## [Work to complete]
Reproduce the entries below, please. Keep every character the same.

=== Given data ===

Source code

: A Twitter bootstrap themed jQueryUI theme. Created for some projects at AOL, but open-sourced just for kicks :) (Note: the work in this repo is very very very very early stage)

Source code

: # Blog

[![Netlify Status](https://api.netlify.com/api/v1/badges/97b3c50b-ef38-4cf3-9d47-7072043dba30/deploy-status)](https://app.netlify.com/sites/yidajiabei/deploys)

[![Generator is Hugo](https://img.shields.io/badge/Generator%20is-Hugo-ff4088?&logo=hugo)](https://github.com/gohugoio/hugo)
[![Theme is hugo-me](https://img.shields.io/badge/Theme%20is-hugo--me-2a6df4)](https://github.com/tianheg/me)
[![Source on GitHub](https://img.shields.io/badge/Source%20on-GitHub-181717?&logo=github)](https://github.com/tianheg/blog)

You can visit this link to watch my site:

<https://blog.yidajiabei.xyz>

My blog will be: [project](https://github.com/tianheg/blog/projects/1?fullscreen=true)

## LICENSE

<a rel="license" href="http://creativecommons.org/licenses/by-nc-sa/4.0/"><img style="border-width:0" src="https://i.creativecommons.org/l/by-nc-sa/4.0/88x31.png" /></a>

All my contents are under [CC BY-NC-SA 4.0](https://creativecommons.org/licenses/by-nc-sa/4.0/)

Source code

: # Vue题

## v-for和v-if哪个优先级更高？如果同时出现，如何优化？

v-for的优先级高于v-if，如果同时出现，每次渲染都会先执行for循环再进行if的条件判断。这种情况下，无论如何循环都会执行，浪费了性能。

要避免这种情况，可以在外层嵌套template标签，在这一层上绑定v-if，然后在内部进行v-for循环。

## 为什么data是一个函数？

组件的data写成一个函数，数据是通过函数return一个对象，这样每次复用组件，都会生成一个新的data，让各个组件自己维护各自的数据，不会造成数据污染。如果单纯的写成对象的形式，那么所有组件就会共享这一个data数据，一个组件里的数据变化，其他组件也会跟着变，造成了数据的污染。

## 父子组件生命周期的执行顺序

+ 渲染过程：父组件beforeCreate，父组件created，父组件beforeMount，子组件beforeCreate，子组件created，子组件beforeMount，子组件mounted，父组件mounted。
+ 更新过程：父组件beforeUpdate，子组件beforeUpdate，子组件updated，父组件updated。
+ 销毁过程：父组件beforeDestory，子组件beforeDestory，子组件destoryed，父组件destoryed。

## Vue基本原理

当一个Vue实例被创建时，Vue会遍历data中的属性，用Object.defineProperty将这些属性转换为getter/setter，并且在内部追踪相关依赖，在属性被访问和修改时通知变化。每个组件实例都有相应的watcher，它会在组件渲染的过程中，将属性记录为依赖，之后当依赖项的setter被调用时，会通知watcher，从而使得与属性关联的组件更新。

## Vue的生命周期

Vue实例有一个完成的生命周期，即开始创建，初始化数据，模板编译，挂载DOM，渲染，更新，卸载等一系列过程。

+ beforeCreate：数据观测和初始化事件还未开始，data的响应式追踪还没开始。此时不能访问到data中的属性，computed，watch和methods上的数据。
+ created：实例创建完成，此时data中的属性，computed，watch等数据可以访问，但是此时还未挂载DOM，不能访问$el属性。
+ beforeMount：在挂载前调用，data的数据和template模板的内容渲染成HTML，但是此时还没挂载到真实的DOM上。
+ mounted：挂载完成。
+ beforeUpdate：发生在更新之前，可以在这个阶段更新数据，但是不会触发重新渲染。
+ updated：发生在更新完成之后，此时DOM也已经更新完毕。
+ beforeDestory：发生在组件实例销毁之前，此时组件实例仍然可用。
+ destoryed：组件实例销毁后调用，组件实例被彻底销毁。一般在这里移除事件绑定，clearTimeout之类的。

===

## [Task result]
Source code

: A Twitter bootstrap themed jQueryUI theme. Created for some projects at AOL, but open-sourced just for kicks :) (Note: the work in this repo is very very very very early stage)

Source code

: # Blog

[![Netlify Status](https://api.netlify.com/api/v1/badges/97b3c50b-ef38-4cf3-9d47-7072043dba30/deploy-status)](https://app.netlify.com/sites/yidajiabei/deploys)

[![Generator is Hugo](https://img.shields.io/badge/Generator%20is-Hugo-ff4088?&logo=hugo)](https://github.com/gohugoio/hugo)
[![Theme is hugo-me](https://img.shields.io/badge/Theme%20is-hugo--me-2a6df4)](https://github.com/tianheg/me)
[![Source on GitHub](https://img.shields.io/badge/Source%20on-GitHub-181717?&logo=github)](https://github.com/tianheg/blog)

You can visit this link to watch my site:

<https://blog.yidajiabei.xyz>

My blog will be: [project](https://github.com/tianheg/blog/projects/1?fullscreen=true)

## LICENSE

<a rel="license" href="http://creativecommons.org/licenses/by-nc-sa/4.0/"><img style="border-width:0" src="https://i.creativecommons.org/l/by-nc-sa/4.0/88x31.png" /></a>

All my contents are under [CC BY-NC-SA 4.0](https://creativecommons.org/licenses/by-nc-sa/4.0/)

Source code

: # Vue题

## v-for和v-if哪个优先级更高？如果同时出现，如何优化？

v-for的优先级高于v-if，如果同时出现，每次渲染都会先执行for循环再进行if的条件判断。这种情况下，无论如何循环都会执行，浪费了性能。

要避免这种情况，可以在外层嵌套template标签，在这一层上绑定v-if，然后在内部进行v-for循环。

## 为什么data是一个函数？

组件的data写成一个函数，数据是通过函数return一个对象，这样每次复用组件，都会生成一个新的data，让各个组件自己维护各自的数据，不会造成数据污染。如果单纯的写成对象的形式，那么所有组件就会共享这一个data数据，一个组件里的数据变化，其他组件也会跟着变，造成了数据的污染。

## 父子组件生命周期的执行顺序

+ 渲染过程：父组件beforeCreate，父组件created，父组件beforeMount，子组件beforeCreate，子组件created，子组件beforeMount，子组件mounted，父组件mounted。
+ 更新过程：父组件beforeUpdate，子组件beforeUpdate，子组件updated，父组件updated。
+ 销毁过程：父组件beforeDestory，子组件beforeDestory，子组件destoryed，父组件destoryed。

## Vue基本原理

当一个Vue实例被创建时，Vue会遍历data中的属性，用Object.defineProperty将这些属性转换为getter/setter，并且在内部追踪相关依赖，在属性被访问和修改时通知变化。每个组件实例都有相应的watcher，它会在组件渲染的过程中，将属性记录为依赖，之后当依赖项的setter被调用时，会通知watcher，从而使得与属性关联的组件更新。

## Vue的生命周期

Vue实例有一个完成的生命周期，即开始创建，初始化数据，模板编译，挂载DOM，渲染，更新，卸载等一系列过程。

+ beforeCreate：数据观测和初始化事件还未开始，data的响应式追踪还没开始。此时不能访问到data中的属性，computed，watch和methods上的数据。
+ created：实例创建完成，此时data中的属性，computed，watch等数据可以访问，但是此时还未挂载DOM，不能访问$el属性。
+ beforeMount：在挂载前调用，data的数据和template模板的内容渲染成HTML，但是此时还没挂载到真实的DOM上。
+ mounted：挂载完成。
+ beforeUpdate：发生在更新之前，可以在这个阶段更新数据，但是不会触发重新渲染。
+ updated：发生在更新完成之后，此时DOM也已经更新完毕。
+ beforeDestory：发生在组件实例销毁之前，此时组件实例仍然可用。
+ destoryed：组件实例销毁后调用，组件实例被彻底销毁。一般在这里移除事件绑定，clearTimeout之类的。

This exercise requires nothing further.